Kids from all families, whether Caucasian, Asian, Black or Hispanic, meet in one place, a classroom. Despite their different backgrounds, all of them want a place they can quench their thirst for education. It’s your responsibility as an educator to give them the attention they need without any discrimination. Every student has a different ability, and you should come up with a strategy that meets all their needs. Put your chalk aside, and explore these seven effective teaching methods.
1. Make Them Move
There were days when students were glued to their seats for an entire lesson, but fortunately, those days are gone. Students should be moving during the lesson to keep themselves engaged.
For instance, if it’s a Chemistry class, you can ask your students to perform a chemical test. That means they won’t have to take seats throughout and watch you do demonstrations on your desk and write on the wall. Moving their bodies triggers brain breaks.
2. Make Them Feel the Pain of Missing Out
Many teachers are desperate for attention from their students. I know it’s not your wish to experience the same. Lack of attention can be painful, and the feeling that someone missed something important is painful as well.

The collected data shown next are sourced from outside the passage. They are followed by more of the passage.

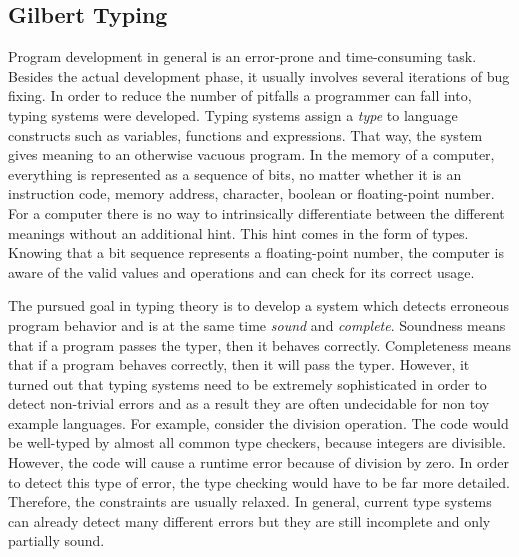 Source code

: \subsection{Gilbert Typing}
\label{cha:gilberttyping}

Program development in general is an error-prone and time-consuming task.
Besides the actual development phase, it usually involves several iterations of bug fixing.
In order to reduce the number of pitfalls a programmer can fall into, typing systems were developed.
Typing systems assign a \emph{type} to language constructs such as variables, functions and expressions.
That way, the system gives meaning to an otherwise vacuous program.
In the memory of a computer, everything is represented as a sequence of bits, no matter whether it is an instruction code, memory address, character, boolean or floating-point number.
For a computer there is no way to intrinsically differentiate between the different meanings without an additional hint.
This hint comes in the form of types.
Knowing that a bit sequence represents a floating-point number, the computer is aware of the valid values and operations and can check for its correct usage.

The pursued goal in typing theory is to develop a system which detects erroneous program behavior and is at the same time \emph{sound} and \emph{complete}.
Soundness means that if a program passes the typer, then it behaves correctly.
Completeness means that if a program behaves correctly, then it will pass the typer.
However, it turned out that typing systems need to be extremely sophisticated in order to detect non-trivial errors and as a result they are often undecidable for non toy example languages.
For example, consider the division operation.
The code  would be well-typed by almost all common type checkers, because integers are divisible.
However, the code will cause a runtime error because of division by zero.
In order to detect this type of error, the type checking would have to be far more detailed.
Therefore, the constraints are usually relaxed.
In general, current type systems can already detect many different errors but they are still incomplete and only partially sound.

Tell them about people of high profile who got demoted from their position just because they didn’t answer a question about something, which they should have learned from their curriculum or rule book. Let them know that there are people who skipped classes and now they can’t skip positions.
3. Show and Tell
The best way to start your lessons is by showing and telling. Showing means to do something practical, and telling means sharing knowledge or information orally.
You need to show them how to do specific tasks. It won’t be useful to speak to the kids the entire lesson and not focus on what they should know and how to do something.
4. Encourage Students to Have Groups
Every single individual on this earth is different. So are your students. Thus, your students don’t have the same abilities, and so you should allow them to work together by helping them organize groups. They will be open to one another and share their ideas.
By doing so, they will gain self-confidence and improve their communication and critical thinking skills. You can ask them to do different tasks, create drama sets, or solve mathematical puzzles.
5. Ask Scaffolding Questions
Scaffolding is asking different-levelled questions, and it’s, in fact, a very interesting and helps you to learn quickly. You probably experienced it while doing your praxis exam practice and you should utilize it as well.
All students can start with simple questions then you make them more difficult so that you find out where each one of them are struggling.
6. Teach With VAK
VAK means Visual, Audio, and Kinesthetic. These three represent the type of learners. Finding out the different types of students you have is your responsibility. It’s either they understand more by seeing, hearing or feeling.
The best environment for a student is where he can see, hear, and feel the materials. Create animation videos and presentations to help your students learn better.
7. Clear Lesson Goals
Organize your lesson by being clear on what you want your students to learn. For example, if you want them to learn about different modes of transport, don’t teach about communication within a transportation class.
If you can’t state what you expect them to learn, then the targeted goal will be lost. Clear lesson goals will help everyone to focus on each aspect of the lesson.
It can be challenging to be an effective teacher because each student is different and unique. However, if you use effective teaching methods, you will be able to touch the lives of your students and make them productive people in the future.